## Task objective
The word "possible" may appear in some of the lines below. State how many lines contain it, and write only that number.

=== Section Start ===

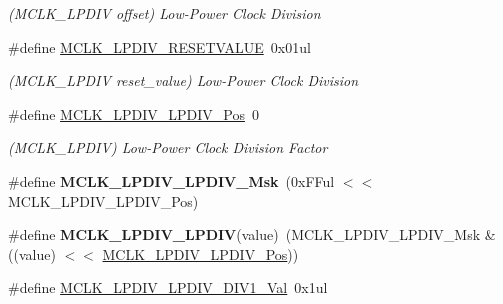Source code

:\begin{DoxyCompactItemize}
\begin{DoxyCompactList}\small\item\em (M\+C\+L\+K\+\_\+\+L\+P\+D\+I\+V offset) Low-\/\+Power Clock Division \end{DoxyCompactList}\item 
\hypertarget{group___s_a_m_l21___m_c_l_k_ga1e1b0d70e59a1295aee353dbbb59d4e7}{}\#define \hyperlink{group___s_a_m_l21___m_c_l_k_ga1e1b0d70e59a1295aee353dbbb59d4e7}{M\+C\+L\+K\+\_\+\+L\+P\+D\+I\+V\+\_\+\+R\+E\+S\+E\+T\+V\+A\+L\+U\+E}~0x01ul\label{group___s_a_m_l21___m_c_l_k_ga1e1b0d70e59a1295aee353dbbb59d4e7}

\begin{DoxyCompactList}\small\item\em (M\+C\+L\+K\+\_\+\+L\+P\+D\+I\+V reset\+\_\+value) Low-\/\+Power Clock Division \end{DoxyCompactList}\item 
\hypertarget{group___s_a_m_l21___m_c_l_k_gad9275e73d38bc33c74fe1d10e17e0023}{}\#define \hyperlink{group___s_a_m_l21___m_c_l_k_gad9275e73d38bc33c74fe1d10e17e0023}{M\+C\+L\+K\+\_\+\+L\+P\+D\+I\+V\+\_\+\+L\+P\+D\+I\+V\+\_\+\+Pos}~0\label{group___s_a_m_l21___m_c_l_k_gad9275e73d38bc33c74fe1d10e17e0023}

\begin{DoxyCompactList}\small\item\em (M\+C\+L\+K\+\_\+\+L\+P\+D\+I\+V) Low-\/\+Power Clock Division Factor \end{DoxyCompactList}\item 
\hypertarget{group___s_a_m_l21___m_c_l_k_gae69bcc4ce96b750eb890f742276ba127}{}\#define {\bfseries M\+C\+L\+K\+\_\+\+L\+P\+D\+I\+V\+\_\+\+L\+P\+D\+I\+V\+\_\+\+Msk}~(0x\+F\+Ful $<$$<$ M\+C\+L\+K\+\_\+\+L\+P\+D\+I\+V\+\_\+\+L\+P\+D\+I\+V\+\_\+\+Pos)\label{group___s_a_m_l21___m_c_l_k_gae69bcc4ce96b750eb890f742276ba127}

\item 
\hypertarget{group___s_a_m_l21___m_c_l_k_ga162afa860299e19823eff8ca539a2fe9}{}\#define {\bfseries M\+C\+L\+K\+\_\+\+L\+P\+D\+I\+V\+\_\+\+L\+P\+D\+I\+V}(value)~(M\+C\+L\+K\+\_\+\+L\+P\+D\+I\+V\+\_\+\+L\+P\+D\+I\+V\+\_\+\+Msk \& ((value) $<$$<$ \hyperlink{group___s_a_m_l21___m_c_l_k_gad9275e73d38bc33c74fe1d10e17e0023}{M\+C\+L\+K\+\_\+\+L\+P\+D\+I\+V\+\_\+\+L\+P\+D\+I\+V\+\_\+\+Pos}))\label{group___s_a_m_l21___m_c_l_k_ga162afa860299e19823eff8ca539a2fe9}

\item 
\hypertarget{group___s_a_m_l21___m_c_l_k_gab7ad1f7299520f4cc271641d3c1d45af}{}\#define \hyperlink{group___s_a_m_l21___m_c_l_k_gab7ad1f7299520f4cc271641d3c1d45af}{M\+C\+L\+K\+\_\+\+L\+P\+D\+I\+V\+\_\+\+L\+P\+D\+I\+V\+\_\+\+D\+I\+V1\+\_\+\+Val}~0x1ul\label{group___s_a_m_l21___m_c_l_k_gab7ad1f7299520f4cc271641d3c1d45af}


\end{DoxyCompactItemize}
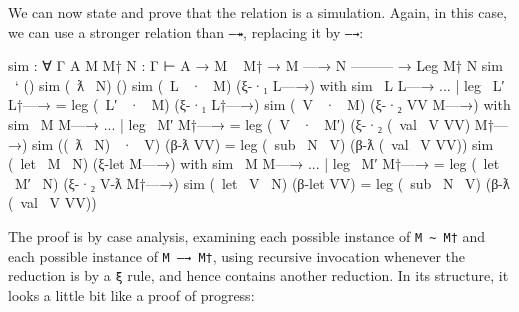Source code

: We can now state and prove that the relation is a simulation. Again, in
this case, we can use a stronger relation than \texttt{—↠}, replacing it
by \texttt{—→}:

\begin{fence}
\begin{code}
sim : ∀ {Γ A} {M M† N : Γ ⊢ A}
  → M ~ M†
  → M —→ N
    ---------
  → Leg  M† N
sim ~`              ()
sim (~ƛ ~N)         ()
sim (~L ~· ~M)      (ξ-·₁ L—→)
  with sim ~L L—→
...  | leg ~L′ L†—→                 =  leg (~L′ ~· ~M)   (ξ-·₁ L†—→)
sim (~V ~· ~M)      (ξ-·₂ VV M—→)
  with sim ~M M—→
...  | leg ~M′ M†—→                 =  leg (~V ~· ~M′)   (ξ-·₂ (~val ~V VV) M†—→)
sim ((~ƛ ~N) ~· ~V) (β-ƛ VV)        =  leg (~sub ~N ~V)  (β-ƛ (~val ~V VV))
sim (~let ~M ~N)    (ξ-let M—→)
  with sim ~M M—→
...  | leg ~M′ M†—→                 =  leg (~let ~M′ ~N) (ξ-·₂ V-ƛ M†—→)
sim (~let ~V ~N)    (β-let VV)      =  leg (~sub ~N ~V)  (β-ƛ (~val ~V VV))
\end{code}
\end{fence}

The proof is by case analysis, examining each possible instance of
\texttt{M\ \textasciitilde{}\ M†} and each possible instance of
\texttt{M\ —→\ M†}, using recursive invocation whenever the reduction is
by a \texttt{ξ} rule, and hence contains another reduction. In its
structure, it looks a little bit like a proof of progress:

=== Section End ===

## Result of the task
2